Naomi Watts leads the cast of Australian director Phillip Noyce’s latest thriller, a confined film that commands a near solo performance from its leading lady as a widowed mother distraught by an unfolding event at her son’s school while she’s out for a morning run.
The small-scale thriller has become a subgenre all of its own in recent history. One of the stronger films in recent times is Steven Knight’s brilliant directorial debut Locke, with which The Desperate Hour shares a lot of its structure and narrative device. Watts is in every scene as frantic mother Amy Carr, who we learn early on has been recently widowed, leaving her and her two children – teenage Noah (Colton Gobbo), and younger daughter Emily (Sierra Maltby) alone in suburban Ontario. It is approaching the one-year anniversary of the passing of their husband/father, and Noah is clearly not coping with the fallout. He locks himself in his room, choosing to sleep in rather than attend school, while Amy tries to make things run as smoothly as possible.

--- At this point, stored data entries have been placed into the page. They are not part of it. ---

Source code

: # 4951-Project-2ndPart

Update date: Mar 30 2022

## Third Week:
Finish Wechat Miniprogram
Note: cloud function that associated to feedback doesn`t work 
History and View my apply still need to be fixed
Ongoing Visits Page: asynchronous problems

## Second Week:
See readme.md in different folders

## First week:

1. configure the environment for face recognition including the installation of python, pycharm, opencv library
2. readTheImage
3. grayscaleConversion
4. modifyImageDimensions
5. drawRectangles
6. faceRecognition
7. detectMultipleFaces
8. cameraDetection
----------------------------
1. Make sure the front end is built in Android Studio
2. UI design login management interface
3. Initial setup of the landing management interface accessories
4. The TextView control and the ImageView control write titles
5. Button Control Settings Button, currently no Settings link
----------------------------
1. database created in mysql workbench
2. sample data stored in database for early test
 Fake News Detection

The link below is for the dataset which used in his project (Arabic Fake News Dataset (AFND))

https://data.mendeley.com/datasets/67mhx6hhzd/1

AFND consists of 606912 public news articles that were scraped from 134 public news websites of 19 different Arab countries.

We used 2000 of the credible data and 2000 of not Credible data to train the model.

On this particular morning, Amy gives up on shifting Noah from his slumber, heading out on a morning run through the Candian wilderness. Armed with just a phone, she goes about running errands – telling her bosses that she’s chosen to take a personal day, organising picking up her parents’ car, arranging to pick up some crafting that her daughter left behind at her nursery. Boring everyday stuff. Harnessing the fact that the dreaded anniversary is approaching – her parents are flying in for support – Amy notices speeding police cars hurtle down the road in the opposite direction; first one, then more. Continuing on her jog, and bearing more and more into the woods, she gets a call that her son’s school has been a victim to a shooting, an armed gunman running through the halls taking students hostage. The next hour or so plays out in near real-time as Amy frantically retreats back towards the school on foot, all the while using her trusty iPhone to ensure that her children are safe.
The plot of The Desperate Hour is simple, and Noyce’s direction is both inventive and effective. Despite the film taking place largely in a Canadian forest with most of the action taking place off-screen, the filmmaker keeps us involved by constantly moving his camera, and uses frenetic editing to heighten the sense of danger. Watts is excellent as Amy, easily the film’s biggest asset. She’s in every frame, completely commanding proceedings, a solid performance, which is much needed in a role like this as she is asked to carry the whole film.
Scriptwriter Chris Sparling has more than proven himself in the past – even in this genre with the Ryan Reynolds chamber-piece Buried, and here his script asks for more of the same tension and peril. It is this that the film goes after rather than focus on the social issues at its core; loss, grief, and the mental destruction as a result, the screenplay smoothing over them rather than developing them.
As a thriller, it more than works and, with a tight running time of just over 80 minutes, it doesn’t outstay its welcome.
The Desperate Hour will be released on Sky Cinema on 25th February.
The Desperate Hour
Paul Heath
Summary
A solid performance from Naomi Watts makes this an involving watch that just about maintains interest tjroughout, despite its short running time.